Altre volte il lavoro consiste nel rafforzare il concetto di sé o nel raggiungere una maggiore consapevolezza: per questo ho approfondito l’uso di pratiche che hanno una sempre maggiore evidenza scientifica come, per esempio, la mindfulness. Sono strumenti e strategie che possono aiutare nella gestione dello stress. Siamo di fronte a un aumento del disagio psicologico: gli effetti della pandemia si vedranno con il tempo, ma già ora si incomincia a intravedere tanta sofferenza. È con questi pensieri in testa che, proprio in questo periodo, stiamo preparando un progetto per rispondere a questo bisogno d’aiuto, con professionalità e disponibilità. Sento che si può uscire dalla sofferenza e vivere una vita degna di essere vissuta. A volte, però, senza un aiuto si può affondare ancora di più dentro la prigione della mente, o come scrive Edith Eger nel suo libro “La scelta di Edith” nel peggior campo di concentramento, quello dentro di noi. Libertà e guarigione iniziano quando impariamo ad accettare il dolore.
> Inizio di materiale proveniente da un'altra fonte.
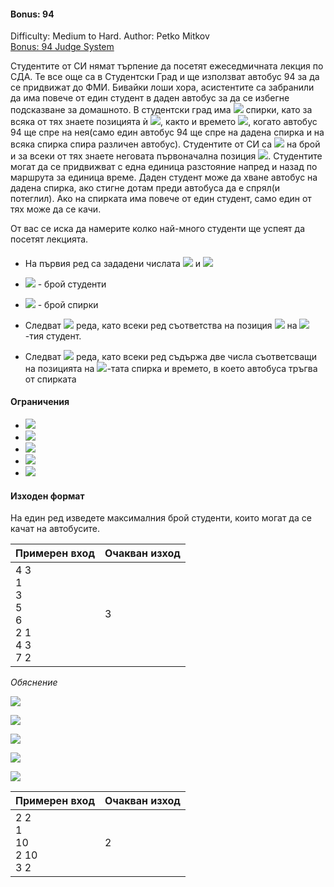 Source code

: #### Bonus: 94
Difficulty: Medium to Hard. Author: Petko Mitkov<br>
[Bonus: 94 Judge System](https://www.hackerrank.com/contests/practice-6-sda/challenges/94)

Студентите от СИ нямат търпение да посетят ежеседмичната лекция по СДА. Те все още са в Студентски Град и ще използват автобус 94 за да се придвижат до ФМИ. Бивайки лоши хора, асистентите са забранили да има повече от един студент в даден автобус за да се избегне подсказване за домашното. В студентски град има <img src="https://latex.codecogs.com/svg.latex?\Large&space;m"> спирки, като за всяка от тях знаете позицията ѝ <img src="https://latex.codecogs.com/svg.latex?\Large&space;y_i">, както и времето <img src="https://latex.codecogs.com/svg.latex?\Large&space;t_i">, когато автобус 94 ще спре на нея(само един автобус 94 ще спре на дадена спирка и на всяка спирка спира различен автобус). Студентите от СИ са <img src="https://latex.codecogs.com/svg.latex?\Large&space;n"> на брой и за всеки от тях знаете неговата първоначална позиция <img src="https://latex.codecogs.com/svg.latex?\Large&space;x_i">. Студентите могат да се придвижват с една единица разстояние напред и назад по маршрута за единица време. Даден студент може да хване автобус на дадена спирка, ако стигне дотам преди автобуса да е спрял(и потеглил). Ако на спирката има повече от един студент, само един от тях може да се качи.

От вас се иска да намерите колко най-много студенти ще успеят да посетят лекцията.

#### 

- На първия ред са зададени числата <img src="https://latex.codecogs.com/svg.latex?\Large&space;n"> и <img src="https://latex.codecogs.com/svg.latex?\Large&space;m">
- <img src="https://latex.codecogs.com/svg.latex?\Large&space;n"> - брой студенти
- <img src="https://latex.codecogs.com/svg.latex?\Large&space;m"> - брой спирки

- Следват <img src="https://latex.codecogs.com/svg.latex?\Large&space;n"> реда, като всеки ред съответства на позиция <img src="https://latex.codecogs.com/svg.latex?\Large&space;x_i"> на <img src="https://latex.codecogs.com/svg.latex?\Large&space;i">-тия студент.
- Следват <img src="https://latex.codecogs.com/svg.latex?\Large&space;m"> реда, като всеки ред съдържа две числа съответсващи на позицията на <img src="https://latex.codecogs.com/svg.latex?\Large&space;i">-тата спирка и времето, в което автобуса тръгва от спирката

#### Ограничения

- <img src="https://latex.codecogs.com/svg.latex?\Large&space;1\le{n}\le{2*10^5}">
- <img src="https://latex.codecogs.com/svg.latex?\Large&space;1\le{m}\le{2*10^5}">
- <img src="https://latex.codecogs.com/svg.latex?\Large&space;1\le{x_i}\le{10^9}">
- <img src="https://latex.codecogs.com/svg.latex?\Large&space;1\le{y_i}\le{10^9}">
- <img src="https://latex.codecogs.com/svg.latex?\Large&space;1\le{t_i}\le{10^9}">

#### Изходен формат

На един ред изведете максималния брой студенти, които могат да се качат на автобусите.

Примерен вход|Очакван изход
-|-
4 3<br>1<br>3<br>5<br>6<br>2 1<br>4 3<br>7 2|3

*Обяснение*

![](https://github.com/andy489/Data_Structures_and_Algorithms_CPP/blob/master/assets/Bonus%2094%2001.png)

![](https://github.com/andy489/Data_Structures_and_Algorithms_CPP/blob/master/assets/Bonus%2094%2002.png)

![](https://github.com/andy489/Data_Structures_and_Algorithms_CPP/blob/master/assets/Bonus%2094%2003.png)

![](https://github.com/andy489/Data_Structures_and_Algorithms_CPP/blob/master/assets/Bonus%2094%2004.png)

![](https://github.com/andy489/Data_Structures_and_Algorithms_CPP/blob/master/assets/Bonus%2094%2005.png)

Примерен вход|Очакван изход
-|-
2 2<br>1<br>10<br>2 10<br>3 2|2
Ti chiedi mai quanto è “visibile” il tuo lavoro: dai colleghi? dai tuoi familiari? dalle famiglie e dalle istituzioni?
Direi una bugia se dicessi che mi chiedo questo.  Per mia natura, mi lancio in avanti senza soffermarmi a pensare troppo a queste cose, perchè ritengo che, il più delle volte, vengano da sole. Per esempio, se vedi una certa armonia e un clima positivo attorno a te, oppure quando qualcuno ti riconosce il lavoro svolto o un collega ti chiede un suggerimento o confronto su un intervento: sono queste le cose che mi rendono soddisfatta.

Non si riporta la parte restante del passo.